Again, though, that's the same thing that happens if you break your phone on
T-Mobile before 24 months if you don't have Jump, which not everyone has.

------
janesvilleseo
I just went through this "fun" several months ago. I was and still am livid.
The rate increase for the 2 year contract is a horrible tactic used by them to
increase the bottom line.

What I did was simply call and threaten to leave. They offered me over $400 in
credits. During that call I found out I can get my normal line price by simply
paying off my phones early. Note I had the 2 year contract when I upgraded.
The plan was to pay them off once I went through my credit after 3 months and
switch to cricket. When the time came I paid off my phones (2 phones at about
$350 a piece + tax). When I called to pay them off the lady had to get a
manager approval because she didn't know how to do it. Long story short I am
not yet with cricket, because I can't find a cheap tablet only option (I
travel a lot).

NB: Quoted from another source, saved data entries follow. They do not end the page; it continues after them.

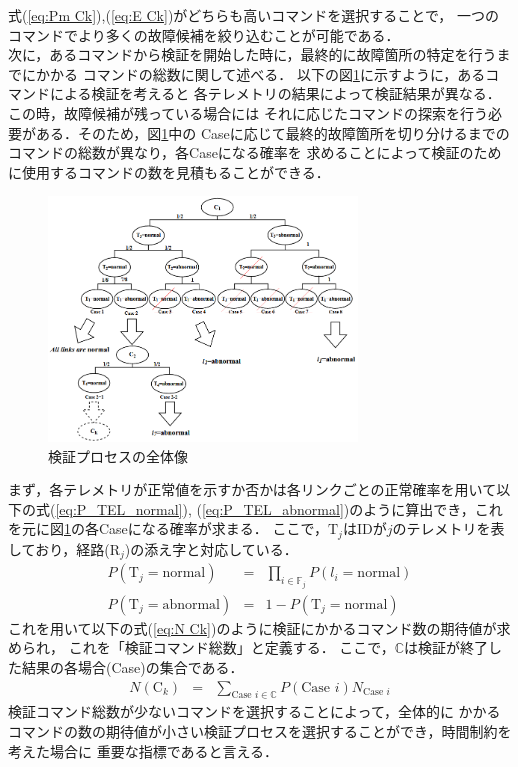 \documentclass[11pt]{jsarticle}%
\begin{document}
\begin{multicols}{2}
式(\ref{eq:Pm Ck}),(\ref{eq:E Ck})がどちらも高いコマンドを選択することで，
一つのコマンドでより多くの故障候補を絞り込むことが可能である．\\
  次に，あるコマンドから検証を開始した時に，最終的に故障箇所の特定を行うまでにかかる
  コマンドの総数に関して述べる．%
以下の図\ref{fig:all_process}に示すように，あるコマンドによる検証を考えると
各テレメトリの結果によって検証結果が異なる．この時，故障候補が残っている場合には
それに応じたコマンドの探索を行う必要がある．そのため，図\ref{fig:all_process}中の
Caseに応じて最終的故障箇所を切り分けるまでのコマンドの総数が異なり，各Caseになる確率を
求めることによって検証のために使用するコマンドの数を見積もることができる．
\begin{figure}[H]
  \centering
    \includegraphics[height=6.5cm]{../figure/all_process.png}
    \caption{検証プロセスの全体像}
    \label{fig:all_process}
\end{figure}
まず，各テレメトリが正常値を示すか否かは各リンクごとの正常確率を用いて以下の式(\ref{eq:P_TEL_normal}),
(\ref{eq:P_TEL_abnormal})のように算出でき，これを元に図\ref{fig:all_process}の各Caseになる確率が求まる．
ここで，$\text{T}_j$はIDが$j$のテレメトリを表しており，経路(R$_j$)の添え字と対応している．
\begin{eqnarray}
  P(\text{T}_j = \text{normal}) &=& \prod_{i\in\mathbb{F}_j} P(l_i = \text{normal}) \label{eq:P_TEL_normal}\\
  P(\text{T}_j = \text{abnormal}) &=& 1 - P(\text{T}_j = \text{normal}) \label{eq:P_TEL_abnormal}
\end{eqnarray}
これを用いて以下の式(\ref{eq:N Ck})のように検証にかかるコマンド数の期待値が求められ，
これを「検証コマンド総数」と定義する．
ここで，$\mathbb{C}$は検証が終了した結果の各場合(Case)の集合である．%
\begin{eqnarray}
  N(\text{C}_k) &=& \sum_{\text{Case }i\in\mathbb{C}} P(\text{Case }i) N_{\text{Case }i} \label{eq:N Ck}
\end{eqnarray}
検証コマンド総数が少ないコマンドを選択することによって，全体的に
かかるコマンドの数の期待値が小さい検証プロセスを選択することができ，時間制約を考えた場合に
重要な指標であると言える．


\end{multicols}
\end{document}
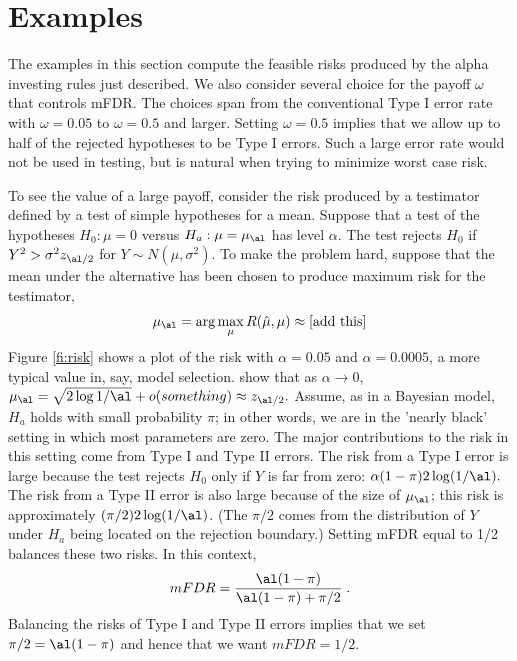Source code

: \documentclass[12pt]{article}
\begin{document}
\section{ Examples }
 
 The examples in this section compute the feasible risks produced by the alpha
 investing rules just described.  We also consider several choice for the payoff
 $\omega$ that controls mFDR.  The choices span from the conventional Type I
 error rate with $\omega=0.05$ to $\omega = 0.5$ and larger.  Setting
 $\omega=0.5$ implies that we allow up to half of the rejected hypotheses to be
 Type I errors.  Such a large error rate would not be used in testing, but is
 natural when trying to minimize worst case risk.  

 \clearpage

 To see the value of a large payoff, consider the risk produced by a testimator
 defined by a test of simple hypotheses for a mean.  Suppose that a test of the
 hypotheses $H_0: \mu=0$ versus $H_a: \mu=\mu_\al$ has level $\alpha$.  The test
 rejects $H_0$ if $Y^2 > \sigma^2 z_{\al/2}$ for $Y \sim N(\mu,\sigma^2)$.  To
 make the problem hard, suppose that the mean under the alternative has been
 chosen to produce maximum risk for the testimator,
 \begin{equation}
    \mu_\al = \arg \max_\mu R(\hat\mu,\mu) \approx \mbox{[add this]}
 \label{eq:Malpha}
 \end{equation}
 Figure \ref{fi:risk} shows a plot of the risk with $\alpha=0.05$ and
 $\alpha=0.0005$, a more typical value in, say, model selection.
  \citet{fostergeorge94} show that as $\alpha \rightarrow 0$, $\mu_\al = \sqrt{2
 \log 1/\al} + o(something) \approx z_{\al/2}.$ Assume, as in a Bayesian model,
 $H_a$ holds with small probability $\pi$; in other words, we are in the 'nearly
 black' setting in which most parameters are zero.  The major contributions to
 the risk in this setting come from Type I and Type II errors.  The risk from a
 Type I error is large because the test rejects $H_0$ only if $Y$ is far from
 zero: $\alpha (1-\pi) 2 \log(1/\al).$ The risk from a Type II error is also
 large because of the size of $\mu_\al$; this risk is approximately $(\pi/2) 2
 \log(1/\al)$. (The $\pi/2$ comes from the distribution of $Y$ under $H_a$ being
 located on the rejection boundary.)  Setting mFDR equal to 1/2 balances these
two risks.  In this context,
 \begin{equation}
    mFDR = \frac{\al(1-\pi)}
                {\al(1-\pi) + \pi/2} \;.   
 \label{eq:mfdrexample}
 \end{equation}
 Balancing the risks of Type I and Type II errors implies that we set
$\pi/2=\al(1-\pi)$ and hence that we want $mFDR = 1/2$.
\end{document}
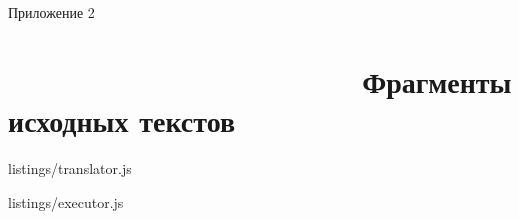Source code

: \clearpage
\begin{flushright}
	Приложение 2
\end{flushright}

\section[Приложение 2. Фрагменты исходных текстов]{                      Фрагменты исходных текстов}

\renewcommand{\thelstlisting}{П2.\arabic{lstlisting}}
\setcounter{lstlisting}{0}



{listings/translator.js}


{listings/executor.js}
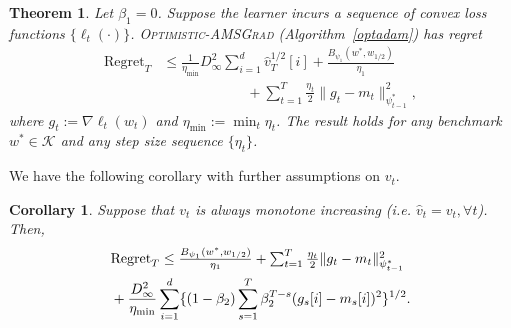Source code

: \documentclass[11pt]{article}
\def\K{\mathcal{K}}
\newtheorem{Theorem}{Theorem}
\newtheorem{Corollary}{Corollary}
\theoremstyle{k}
\begin{document}
\begin{Theorem} \label{thm:main}
Let $\beta_{1}=0$. Suppose the learner incurs a sequence of convex loss functions $\{ \ell_{t}(\cdot) \}$.
\textsc{Optimistic-AMSGrad} (Algorithm~\ref{optadam}) 
has regret 
\begin{equation} \label{bound:optada}
\begin{aligned}
\textstyle
 \text{Regret}_T & \textstyle
 \leq
  \frac{1}{\eta_{\min}} D_{\infty}^2 
\sum_{i=1}^d \hat{v}_{T}^{1/2}[i]
+ \frac{ B_{\psi_1}(w^*, w_{1/2})}{\eta_1} \\
&\hspace{1in}+
 \sum_{t=1}^T
\frac{\eta_t}{2} \| g_t - m_t  \|_{\psi_{t-1}^*}^2 ,
\end{aligned}
\end{equation}
where $g_{t}:= \nabla \ell_{t}(w_t)$ and $\eta_{{\min}} := \min_{{t}} \eta_{t}$.
The result holds for any benchmark $w^{*} \in \K$ and any step size sequence $\{ \eta_t \}$.
\end{Theorem}
We have the following corollary with further assumptions on $v_t$.
\begin{Corollary}
Suppose that $v_{t}$ is always monotone increasing (i.e. $\hat{v}_t = v_t, \forall t$).
Then, 
\begin{equation} \label{bc}
\begin{aligned}
\textstyle & \textstyle \text{Regret}_T \leq 
  \textstyle
 \frac{ B_{\psi_1}(w^*, w_{1/2}) 
}{\eta_1} 
+
\sum_{t=1}^T
\frac{\eta_t}{2} \|g_t - m_t  \|_{\psi_{t-1}^*}^2 \\
&+\frac{D_{\infty}^2}{\eta_{\min}} \sum_{i=1}^d \{ (1-\beta_2) \sum_{s=1}^{T} \beta_2^{T-s} (g_s[i] - m_s[i])^2 \}^{1/2}.
\end{aligned}
\end{equation}
\end{Corollary}
\end{document}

This and other billing practices really put piss me off about
att (combined billing)

------
Evolved
Unless my (read: everyone whom this affects) bill(s) actually drops by a
corresponding amount of $ then this Next doesn't seem worth it. Many of us pay
$200 for a phone and the rest is subsidized by signing the contract for 2
years. Why would I want to pay $650 + the same monthly payment for 2 years for
the same phone? Upgrade early? If I stick with iPhones and can tolerate not
having the newest one every 1 year vs. every 2 years then this has no benefit.
This may only serve to benefit those who A. keep their phones in good
condition and B. have Android or other non-iPhones where a newer model is
introduced more than once a year.

------
lawnchair_larry
At first I thought this was an obvious scam. Then I realized, when I upgrade
my phone, the old one just sits in a drawer. In general, I can't be bothered
to actually sell my old devices. So, maybe it isn't so bad.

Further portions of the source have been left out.